During the study period, researchers identified 115,856 incidents of suicide ideation and attempts in emergency departments at 31 children’s hospitals. Nearly two-thirds of those incidents were girls. Meanwhile, increases were seen across all age groups, but they were highest among teens aged 15-17, followed by those aged 12-14.
Just over half of the incidents were children aged 15-17, another 37% were children aged 12-14, and 12.8% were children aged five to 11. Seasonal variation was also seen consistently across the period, with October accounting for nearly twice as many incidents as reported in July.

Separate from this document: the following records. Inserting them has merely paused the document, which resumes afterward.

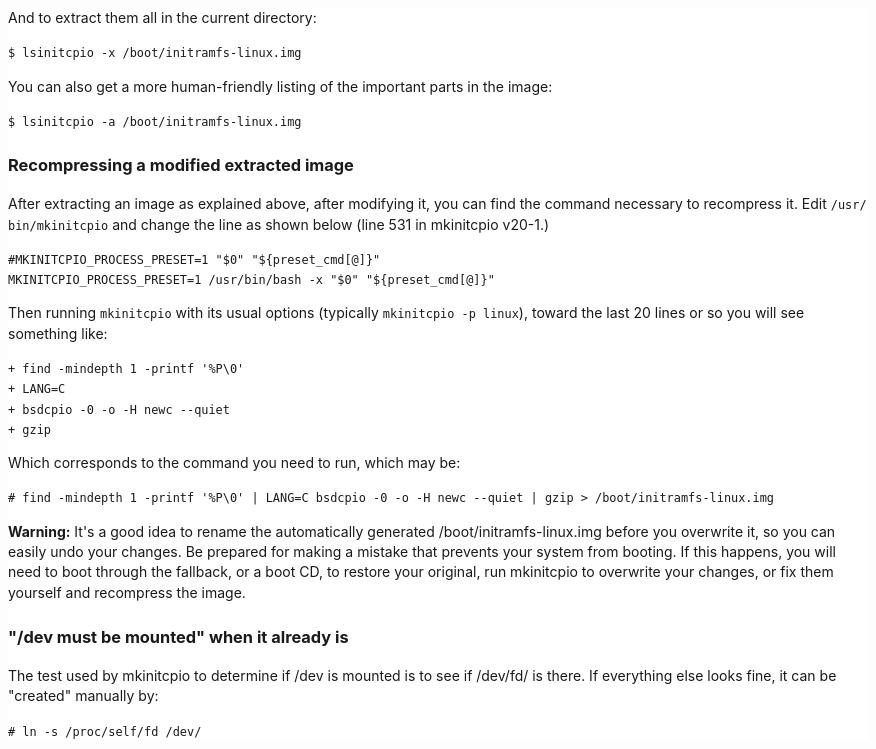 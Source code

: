 And to extract them all in the current directory:

```
$ lsinitcpio -x /boot/initramfs-linux.img

```

You can also get a more human-friendly listing of the important parts in the image:

```
$ lsinitcpio -a /boot/initramfs-linux.img

```

### Recompressing a modified extracted image

After extracting an image as explained above, after modifying it, you can find the command necessary to recompress it. Edit `/usr/bin/mkinitcpio` and change the line as shown below (line 531 in mkinitcpio v20-1.)

```
#MKINITCPIO_PROCESS_PRESET=1 "$0" "${preset_cmd[@]}"
MKINITCPIO_PROCESS_PRESET=1 /usr/bin/bash -x "$0" "${preset_cmd[@]}"

```

Then running `mkinitcpio` with its usual options (typically `mkinitcpio -p linux`), toward the last 20 lines or so you will see something like:

```
+ find -mindepth 1 -printf '%P\0'
+ LANG=C
+ bsdcpio -0 -o -H newc --quiet
+ gzip

```

Which corresponds to the command you need to run, which may be:

```
# find -mindepth 1 -printf '%P\0' | LANG=C bsdcpio -0 -o -H newc --quiet | gzip > /boot/initramfs-linux.img

```

**Warning:** It's a good idea to rename the automatically generated /boot/initramfs-linux.img before you overwrite it, so you can easily undo your changes. Be prepared for making a mistake that prevents your system from booting. If this happens, you will need to boot through the fallback, or a boot CD, to restore your original, run mkinitcpio to overwrite your changes, or fix them yourself and recompress the image.

### "/dev must be mounted" when it already is

The test used by mkinitcpio to determine if /dev is mounted is to see if /dev/fd/ is there. If everything else looks fine, it can be "created" manually by:

```
# ln -s /proc/self/fd /dev/

```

Using data from the Paediatric Health Information System (PHIS), the researchers used billing codes to identify emergency department incidents, observation stays and inpatient hospitalisations tied to suicide ideation and attempts. In addition to looking at overall suicide ideation and attempt rates in school-age children and adolescents, the researchers analysed the data month-by-month and found seasonal trends in the incidents. Peaks for incidents among the groups were highest in the fall and spring, and lowest in the summer.
“To our knowledge, this is one of only a few studies to report higher rates of hospitalisation for suicide during the academic school year,” said Greg Plemmons, the study’s lead author and associate professor of clinical paediatrics at Monroe Carell Jr Children’s Hospital at Vanderbilt. He added that rates were lowest during summers, a season which has historically seen the highest numbers in adults, suggesting that youth may face increased stress and mental health challenges when school is in session.
Suicide is the third-leading cause of death among adolescents in the United States, preceded only by accidents and homicides, according to the US Centres for Disease Control and Prevention.
Plemmons said, “the growing impact of mental health issues in paediatrics on hospitals and clinics can no longer be ignored,” adding, “particularly at a time when mental health resources for children appear to be static and woefully scarce across the US.”